**Work instructions:**
The required result is every line of the records that includes "subsection".

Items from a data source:
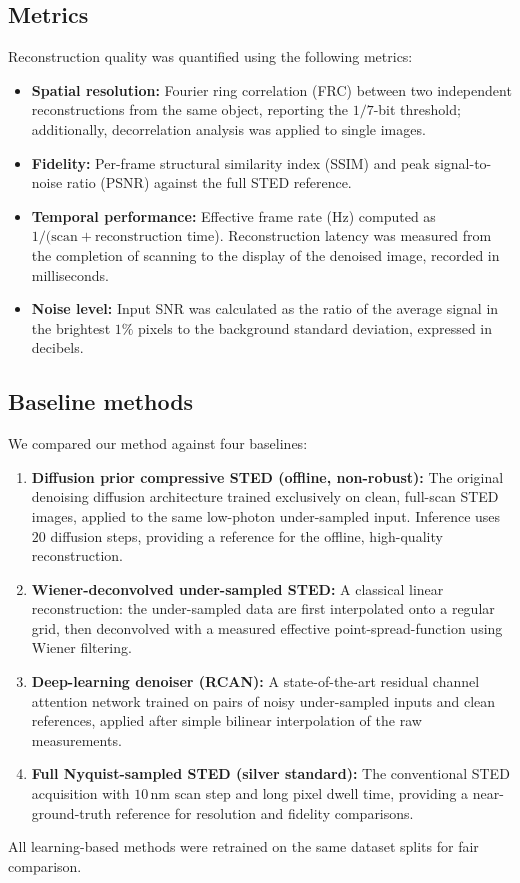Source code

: \documentclass{article}
\begin{document}
\subsection{Metrics}
\label{subsec:metrics}
Reconstruction quality was quantified using the following metrics:
\begin{itemize}
    \item \textbf{Spatial resolution:} Fourier ring correlation (FRC) between two independent reconstructions from the same object, reporting the $1/7$-bit threshold; additionally, decorrelation analysis \cite{Decorr} was applied to single images.
    \item \textbf{Fidelity:} Per-frame structural similarity index (SSIM) and peak signal-to-noise ratio (PSNR) against the full STED reference.
    \item \textbf{Temporal performance:} Effective frame rate (Hz) computed as $1/(\mathrm{scan} + \mathrm{reconstruction}$ time). Reconstruction latency was measured from the completion of scanning to the display of the denoised image, recorded in milliseconds.
    \item \textbf{Noise level:} Input SNR was calculated as the ratio of the average signal in the brightest $1\%$ pixels to the background standard deviation, expressed in decibels.
\end{itemize}

\subsection{Baseline methods}
\label{subsec:baselines}
We compared our method against four baselines:
\begin{enumerate}
    \item[(a)] \textbf{Diffusion prior compressive STED (offline, non-robust):} The original denoising diffusion architecture trained exclusively on clean, full-scan STED images, applied to the same low-photon under-sampled input. Inference uses $20$ diffusion steps, providing a reference for the offline, high-quality reconstruction.
    \item[(b)] \textbf{Wiener-deconvolved under-sampled STED:} A classical linear reconstruction: the under-sampled data are first interpolated onto a regular grid, then deconvolved with a measured effective point-spread-function using Wiener filtering.
    \item[(c)] \textbf{Deep-learning denoiser (RCAN):} A state-of-the-art residual channel attention network \cite{RCAN} trained on pairs of noisy under-sampled inputs and clean references, applied after simple bilinear interpolation of the raw measurements.
    \item[(d)] \textbf{Full Nyquist-sampled STED (silver standard):} The conventional STED acquisition with $10\,\mathrm{nm}$ scan step and long pixel dwell time, providing a near-ground-truth reference for resolution and fidelity comparisons.
\end{enumerate}
All learning-based methods were retrained on the same dataset splits for fair comparison.
\end{document}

**Output of the exercise:**
\subsection{Metrics}
\subsection{Baseline methods}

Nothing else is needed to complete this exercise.